▸ **What to produce**:
Some lines of these records may hold the word "color"; state how many, using only the number.

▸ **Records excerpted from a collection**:
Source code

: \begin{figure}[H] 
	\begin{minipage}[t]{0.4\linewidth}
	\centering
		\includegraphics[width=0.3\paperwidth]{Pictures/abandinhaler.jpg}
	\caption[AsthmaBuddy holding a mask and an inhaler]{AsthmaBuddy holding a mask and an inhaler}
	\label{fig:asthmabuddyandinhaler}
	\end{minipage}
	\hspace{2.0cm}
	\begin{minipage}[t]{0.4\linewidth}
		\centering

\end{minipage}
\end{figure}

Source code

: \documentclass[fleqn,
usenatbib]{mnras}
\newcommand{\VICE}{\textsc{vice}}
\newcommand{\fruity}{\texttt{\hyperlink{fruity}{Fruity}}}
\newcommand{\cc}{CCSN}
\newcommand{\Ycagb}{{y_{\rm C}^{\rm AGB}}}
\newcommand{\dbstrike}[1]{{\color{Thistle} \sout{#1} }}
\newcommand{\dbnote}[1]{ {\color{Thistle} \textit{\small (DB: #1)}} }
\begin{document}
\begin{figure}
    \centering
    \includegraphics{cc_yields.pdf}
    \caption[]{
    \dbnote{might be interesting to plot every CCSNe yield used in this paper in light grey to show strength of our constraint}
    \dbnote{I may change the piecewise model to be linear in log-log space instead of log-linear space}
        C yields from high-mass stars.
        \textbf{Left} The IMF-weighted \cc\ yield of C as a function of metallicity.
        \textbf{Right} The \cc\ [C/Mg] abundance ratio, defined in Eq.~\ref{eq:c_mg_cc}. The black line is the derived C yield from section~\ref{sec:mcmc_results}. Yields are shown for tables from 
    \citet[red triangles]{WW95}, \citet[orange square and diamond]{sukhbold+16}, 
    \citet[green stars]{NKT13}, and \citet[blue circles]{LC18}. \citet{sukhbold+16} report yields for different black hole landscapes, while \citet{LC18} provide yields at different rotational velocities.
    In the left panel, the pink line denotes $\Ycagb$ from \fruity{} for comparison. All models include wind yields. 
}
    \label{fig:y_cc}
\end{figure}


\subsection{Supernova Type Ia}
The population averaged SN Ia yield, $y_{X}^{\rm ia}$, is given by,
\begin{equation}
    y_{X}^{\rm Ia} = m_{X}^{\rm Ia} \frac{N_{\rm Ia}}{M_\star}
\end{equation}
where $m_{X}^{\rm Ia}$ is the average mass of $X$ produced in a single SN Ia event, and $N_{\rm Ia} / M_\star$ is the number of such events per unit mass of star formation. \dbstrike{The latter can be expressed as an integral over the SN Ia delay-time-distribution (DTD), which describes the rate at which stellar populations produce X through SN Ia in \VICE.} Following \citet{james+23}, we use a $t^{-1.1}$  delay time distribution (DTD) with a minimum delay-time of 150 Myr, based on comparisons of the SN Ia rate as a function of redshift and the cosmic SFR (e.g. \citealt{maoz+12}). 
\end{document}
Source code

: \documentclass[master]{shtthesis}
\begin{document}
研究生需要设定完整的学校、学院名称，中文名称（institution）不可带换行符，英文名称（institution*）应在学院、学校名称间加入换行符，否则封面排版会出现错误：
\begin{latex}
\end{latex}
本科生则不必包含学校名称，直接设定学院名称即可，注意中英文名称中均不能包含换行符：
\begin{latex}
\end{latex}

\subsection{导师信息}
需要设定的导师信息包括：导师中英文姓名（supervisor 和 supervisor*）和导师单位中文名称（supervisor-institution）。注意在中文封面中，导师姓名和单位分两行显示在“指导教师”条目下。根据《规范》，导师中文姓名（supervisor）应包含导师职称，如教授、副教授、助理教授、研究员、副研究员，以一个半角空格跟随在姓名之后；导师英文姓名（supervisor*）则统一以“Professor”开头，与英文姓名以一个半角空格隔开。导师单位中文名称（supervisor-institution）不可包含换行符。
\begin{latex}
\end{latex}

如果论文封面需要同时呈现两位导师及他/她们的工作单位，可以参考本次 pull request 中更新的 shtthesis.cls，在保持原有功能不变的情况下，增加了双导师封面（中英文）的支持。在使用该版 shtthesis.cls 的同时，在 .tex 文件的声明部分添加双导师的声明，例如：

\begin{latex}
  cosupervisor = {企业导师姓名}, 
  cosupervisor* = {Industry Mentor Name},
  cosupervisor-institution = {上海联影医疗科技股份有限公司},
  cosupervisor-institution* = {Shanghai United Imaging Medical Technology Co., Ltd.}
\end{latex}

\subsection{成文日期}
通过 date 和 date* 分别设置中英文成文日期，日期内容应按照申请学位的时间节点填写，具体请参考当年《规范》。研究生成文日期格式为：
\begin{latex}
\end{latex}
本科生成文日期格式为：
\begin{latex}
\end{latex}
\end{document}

▸ **Completed task**:
2